Nipple/ 131 hole area. You don't even need a bottom machine for tiles. Won't see anything in the mud.


----------



## ollemar (Sep 18, 2013)

something we gonna try also tomorrow. leaving out of PC to about 700' water.


----------



## Bryan_DESTIN_TRITON (Jan 11, 2009)

Be sure to use some sort of deep drop light! If you don't you might as well piss into the wind. I've also used google maps to locate mounds and holes in the gulf floor.


----------



## Sea-r-cy (Oct 3, 2007)

Bryan_DESTIN_TRITON said:


> Be sure to use some sort of deep drop light! If you don't you might as well piss into the wind. I've also used google maps to locate mounds and holes in the gulf floor.


I've heard this from a lot of DD fishermen. When I went with the Yankee Capts this spring to Pulley Ridge, Capt. Gregg insisted that lights were a waste of time and created lots of extra tangles. Some use them anyway, some did not. I couldn't tell any difference in the catch.


----------



## amarcafina (Aug 24, 2008)

No Light --- No Bite


----------



## Sea-r-cy (Oct 3, 2007)

Makes one wonder how those deep water fish ever find enough to eat? Maybe they carry a flashlight? :whistling:


----------



## submariner (Oct 2, 2007)

you do know that squids give off a light = Right


----------



## sealark (Sep 27, 2007)

submariner said:


> you do know that squids give off a light = Right


Takes one to know one, You old Squid:yes::yes::thumbup:


----------



## JoeyWelch (Sep 25, 2009)

There's nothing to catch out their. None of this stuff works anymore.
A man would be better off just mingo fishing.


----------



## ollemar (Sep 18, 2013)

we went sunday. Dropped at 600' caught one wenchman snapper, moved to 650' nothing 700' nothing. I guess we was in muddy bottom, because after 5# sinker hit the bottom it was pretty stuck pretty good. Wenchman snapper is small but very, very tasty fish. Gotta spend more time out there and hopefully one day find the area.


----------



## Mullethead (Oct 4, 2007)

Sea-r-cy said:


> I've heard this from a lot of DD fishermen. When I went with the Yankee Capts this spring to Pulley Ridge, Capt. Gregg insisted that lights were a waste of time and created lots of extra tangles. Some use them anyway, some did not. I couldn't tell any difference in the catch.


 
I use lights most of the time - but once I did not have my deep drop tackle - just the electric reel & rod - and was close to a good spot and trolling was dead - so.... 

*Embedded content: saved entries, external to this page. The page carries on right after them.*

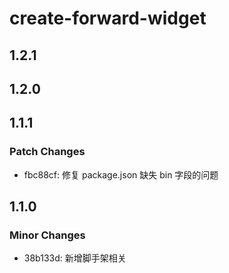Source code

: # create-forward-widget

## 1.2.1

## 1.2.0

## 1.1.1

### Patch Changes

- fbc88cf: 修复 package.json 缺失 bin 字段的问题

## 1.1.0

### Minor Changes

- 38b133d: 新增脚手架相关
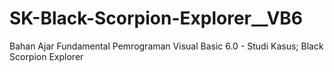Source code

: # SK-Black-Scorpion-Explorer__VB6
Bahan Ajar Fundamental Pemrograman Visual Basic 6.0 - Studi Kasus; Black Scorpion Explorer
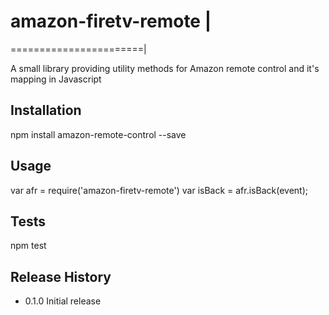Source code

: # amazon-firetv-remote |
=======================|

A small library providing utility methods for Amazon remote control and it's mapping in Javascript

## Installation

  npm install amazon-remote-control --save

## Usage

  var afr = require('amazon-firetv-remote')
  var isBack = afr.isBack(event);


## Tests

  npm test

## Release History

* 0.1.0 Initial release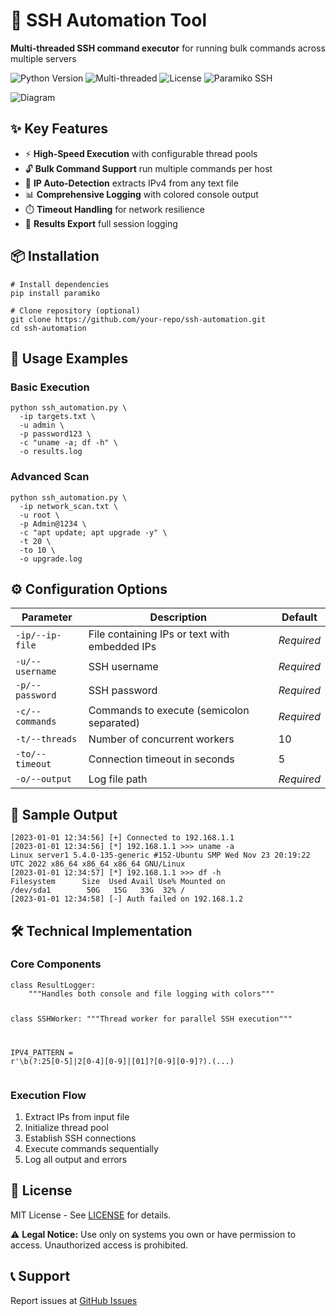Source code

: <!DOCTYPE html>
<html>
<h1 class="center">🔌 SSH Automation Tool</h1>

<p class="center">
    <strong>Multi-threaded SSH command executor</strong> for running bulk commands across multiple servers
</p>

<div class="center">
    <img src="https://img.shields.io/badge/Python-3.8%2B-blue" alt="Python Version">
    <img src="https://img.shields.io/badge/Threads-100%2B-green" alt="Multi-threaded">
    <img src="https://img.shields.io/badge/License-MIT-yellow.svg" alt="License">
    <img src="https://img.shields.io/badge/SSH-Paramiko-red" alt="Paramiko SSH">
</div>

![Diagram](https://i.imgur.com/vqDVVRJ.png)

<h2>✨ Key Features</h2>

<ul>
  <li>⚡ <strong>High-Speed Execution</strong> with configurable thread pools</li>
  <li>🔓 <strong>Bulk Command Support</strong> run multiple commands per host</li>
  <li>📡 <strong>IP Auto-Detection</strong> extracts IPv4 from any text file</li>
  <li>📊 <strong>Comprehensive Logging</strong> with colored console output</li>
  <li>⏱️ <strong>Timeout Handling</strong> for network resilience</li>
  <li>📁 <strong>Results Export</strong> full session logging</li>
</ul>

<h2>📦 Installation</h2>

<pre><code># Install dependencies
pip install paramiko

# Clone repository (optional)
git clone https://github.com/your-repo/ssh-automation.git
cd ssh-automation</code></pre>

<h2>🚀 Usage Examples</h2>

<h3>Basic Execution</h3>
<pre><code>python ssh_automation.py \
  -ip targets.txt \
  -u admin \
  -p password123 \
  -c "uname -a; df -h" \
  -o results.log</code></pre>

<h3>Advanced Scan</h3>
<pre><code>python ssh_automation.py \
  -ip network_scan.txt \
  -u root \
  -p Admin@1234 \
  -c "apt update; apt upgrade -y" \
  -t 20 \
  -to 10 \
  -o upgrade.log</code></pre>

<h2>⚙️ Configuration Options</h2>

<table>
    <thead>
        <tr>
            <th>Parameter</th>
            <th>Description</th>
            <th>Default</th>
        </tr>
    </thead>
    <tbody>
        <tr>
            <td><code>-ip/--ip-file</code></td>
            <td>File containing IPs or text with embedded IPs</td>
            <td><em>Required</em></td>
        </tr>
        <tr>
            <td><code>-u/--username</code></td>
            <td>SSH username</td>
            <td><em>Required</em></td>
        </tr>
        <tr>
            <td><code>-p/--password</code></td>
            <td>SSH password</td>
            <td><em>Required</em></td>
        </tr>
        <tr>
            <td><code>-c/--commands</code></td>
            <td>Commands to execute (semicolon separated)</td>
            <td><em>Required</em></td>
        </tr>
        <tr>
            <td><code>-t/--threads</code></td>
            <td>Number of concurrent workers</td>
            <td>10</td>
        </tr>
        <tr>
            <td><code>-to/--timeout</code></td>
            <td>Connection timeout in seconds</td>
            <td>5</td>
        </tr>
        <tr>
            <td><code>-o/--output</code></td>
            <td>Log file path</td>
            <td><em>Required</em></td>
        </tr>
    </tbody>
</table>

<h2>📝 Sample Output</h2>

<pre><code>[2023-01-01 12:34:56] [+] Connected to 192.168.1.1
[2023-01-01 12:34:56] [*] 192.168.1.1 >>> uname -a
Linux server1 5.4.0-135-generic #152-Ubuntu SMP Wed Nov 23 20:19:22 UTC 2022 x86_64 x86_64 x86_64 GNU/Linux
[2023-01-01 12:34:57] [*] 192.168.1.1 >>> df -h
Filesystem      Size  Used Avail Use% Mounted on
/dev/sda1        50G   15G   33G  32% /
[2023-01-01 12:34:58] [-] Auth failed on 192.168.1.2</code></pre>

<h2>🛠️ Technical Implementation</h2>

<h3>Core Components</h3>
<pre><code class="language-python">class ResultLogger:
    """Handles both console and file logging with colors"""
    
class SSHWorker:
    """Thread worker for parallel SSH execution"""

IPV4_PATTERN = r'\b(?:25[0-5]|2[0-4][0-9]|[01]?[0-9][0-9]?)\.(...)</code></pre>

<h3>Execution Flow</h3>
<ol>
    <li>Extract IPs from input file</li>
    <li>Initialize thread pool</li>
    <li>Establish SSH connections</li>
    <li>Execute commands sequentially</li>
    <li>Log all output and errors</li>
</ol>

<h2>📜 License</h2>
<p>MIT License - See <a href="LICENSE">LICENSE</a> for details.</p>

<div class="notice">
    <p>⚠️ <strong>Legal Notice:</strong> Use only on systems you own or have permission to access. Unauthorized access is prohibited.</p>
</div>

<h2>📞 Support</h2>
<p>Report issues at <a href="https://github.com/your-repo/ssh-automation/issues">GitHub Issues</a></p>
</body>
</html>
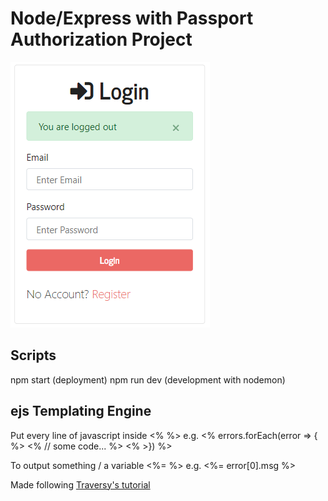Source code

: # Node/Express with Passport Authorization Project

![login page](./images/README/login_page.PNG)

## Scripts

npm start (deployment)
npm run dev (development with nodemon)

## ejs Templating Engine

Put every line of javascript inside <% %>
e.g. <% errors.forEach(error => { %>
<% // some code... %>
<% >}) %>

To output something / a variable <%= %>
e.g. <%= error[0].msg %>

Made following [Traversy's tutorial](https://www.youtube.com/watch?v=6FOq4cUdH8k&ab_channel=TraversyMedia)
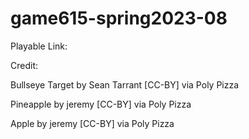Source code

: # game615-spring2023-08

Playable Link: 

Credit: 

Bullseye Target by Sean Tarrant [CC-BY] via Poly Pizza

Pineapple by jeremy [CC-BY] via Poly Pizza

Apple by jeremy [CC-BY] via Poly Pizza

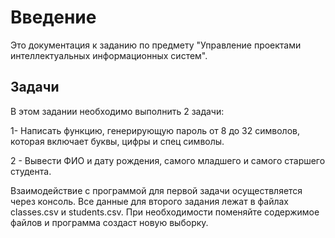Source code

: # Введение #
Это документация к заданию по предмету "Управление проектами интеллектуальных информационных систем".
## Задачи ##
В этом задании необходимо выполнить 2 задачи:

1- Написать функцию, генерирующую пароль от 8 до 32 символов, которая включает буквы, цифры и спец символы.

2 - Вывести ФИО и дату рождения, самого младшего и самого старшего студента.

Взаимодействие с программой для первой задачи осуществляется через консоль.
Все данные для второго задания лежат в файлах classes.csv и students.csv. При необходимости поменяйте
содержимое файлов и программа создаст новую выборку.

Made 6 hook 'mingo' type chicken rigs from 100 lb mono and 12/0 mustad circle hooks - no light - no glow in the dark beads or sleeves - whole bait squid on each hook 

Got 10 barrel fish 

I still add lights - I wonder why


----------



## 301bLLC (Nov 23, 2013)

I'm no expert but use huge squid strips and keep the weight bouncing off the bottom.


----------